**Exercise goal:**
Every line of the records that holds the word "Continuous" should be copied.

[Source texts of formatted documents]
--- --- ---

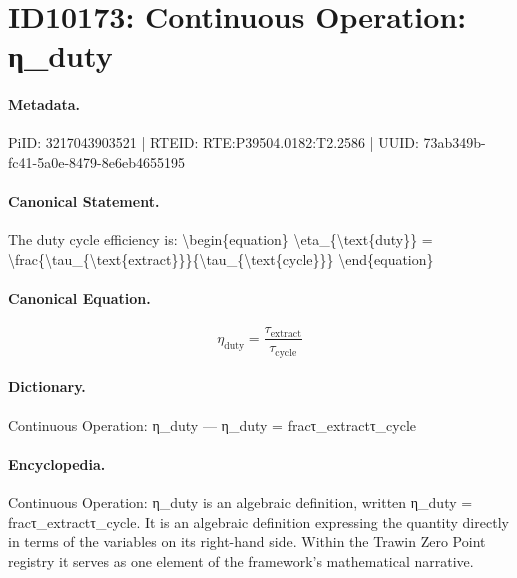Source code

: \section*{ID10173: Continuous Operation: η\_duty}
\paragraph{Metadata.}
PiID: 3217043903521 | RTEID: RTE:P39504.0182:T2.2586 | UUID: 73ab349b-fc41-5a0e-8479-8e6eb4655195

\paragraph{Canonical Statement.}
The duty cycle efficiency is: \textbackslash{}begin\{equation\} \textbackslash{}eta\_\{\textbackslash{}text\{duty\}\} = \textbackslash{}frac\{\textbackslash{}tau\_\{\textbackslash{}text\{extract\}\}\}\{\textbackslash{}tau\_\{\textbackslash{}text\{cycle\}\}\} \textbackslash{}end\{equation\}

\paragraph{Canonical Equation.}
\[
\eta_{\text{duty}} = \frac{\tau_{\text{extract}}}{\tau_{\text{cycle}}}
\]

\paragraph{Dictionary.}
Continuous Operation: η\_duty — η\_duty = fracτ\_extractτ\_cycle

\paragraph{Encyclopedia.}
Continuous Operation: η\_duty is an algebraic definition, written η\_duty = fracτ\_extractτ\_cycle. It is an algebraic definition expressing the quantity directly in terms of the variables on its right-hand side. Within the Trawin Zero Point registry it serves as one element of the framework's mathematical narrative.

--- --- ---

**Task answer:**
: \section*{ID10173: Continuous Operation: η\_duty}
Continuous Operation: η\_duty — η\_duty = fracτ\_extractτ\_cycle
Continuous Operation: η\_duty is an algebraic definition, written η\_duty = fracτ\_extractτ\_cycle. It is an algebraic definition expressing the quantity directly in terms of the variables on its right-hand side. Within the Trawin Zero Point registry it serves as one element of the framework's mathematical narrative.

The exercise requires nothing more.